Assume a following non copyable and non movable struct X with no default constructor and with no single argument constructor:

struct X
{
    X(int x, int y) { }
    X(const X&) = delete;
    X(X&&) = delete;
};

and a vector std::vector<pair<X,X>> v. For inserting into v one could use emplace_back if X was constructible from just one argument, since it effectively calls the constructor of std::pair<X,X>.
We could do something like this:

v.emplace_back(X(42,42),X(69,69));

but in this case a move constructor of X gets called and the latter does not compile. Since this is not possible, we have to make use of the std::piecewise_construct constructor of std::pair and call:

v.emplace_back(std::piecewise_construct, std::forward_as_tuple(42,42), std::forward_as_tuple(69,69));

I would expect this to work properly, but the vector, for some reason, is calling move ctor (or copy, if only move was deleted).

For example changing the container to be std::list, everything works just fine. Adding a < operator to X and creating a std::map<X,X> (which has pairs of X as the nodes) or std::set<std::pair<X,X>> and using emplace instead of emplace_back all seems to work.
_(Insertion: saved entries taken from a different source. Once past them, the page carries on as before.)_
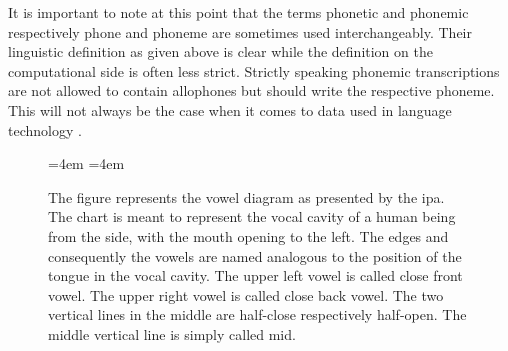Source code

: It is important to note at this point that the terms phonetic and phonemic respectively phone and phoneme are sometimes used interchangeably. Their linguistic definition as given above is clear while the definition on the computational side is often less strict. Strictly speaking phonemic transcriptions are not allowed to contain allophones but should write the respective phoneme. This will not always be the case when it comes to data used in language technology \citep{Lee&Ashby.2020}. 


\begin{figure}[t!]
{\large
\vowelvunit=4em
\vowelhunit=4em
\begin{center}
\begin{vowel}
\end{vowel}
\end{center}}
\caption[Vowel chart]{The figure represents the vowel diagram as presented by the \ac{ipa}. The chart is meant to represent the vocal cavity of a human being from the side, with the mouth opening to the left. The edges and consequently the vowels are named analogous to the position of the tongue in the vocal cavity. The upper left vowel is called close front vowel. The upper right vowel is called close back vowel. The two vertical lines in the middle are half-close respectively half-open. The middle vertical line is simply called mid. }
\label{fig:vowel-diagram}
\end{figure}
What is wrong with std::vector?

Full code snippet can be found here.

>Solution :

std::vector is subject to reallocation once the size reach the capacity.
when reallocating the elements into a new memory segment std::vector has to copy/move the values from the old segment and this is made by calling copy/move constructors.

if you don’t need that the elements are sequential in memory you can use std::deque instead, since std::deque doesn’t reallocate the elements internally.

you can’t store non copyable and non moveable objects into std::vectors.


EDIT suggested by @François Andrieux

In case you still need for any reason an std::vector you may think to use a vector made using std::unique_ptr<X> as value type using std::vector<std::unique_ptr<X>>.

With this solution you still don’t get a sequential order in memory of your elements, and they are keep in memory till they are still in the vector, so except in case you are forced by any reason to use std::vectors, i think the best match is still the std::deque.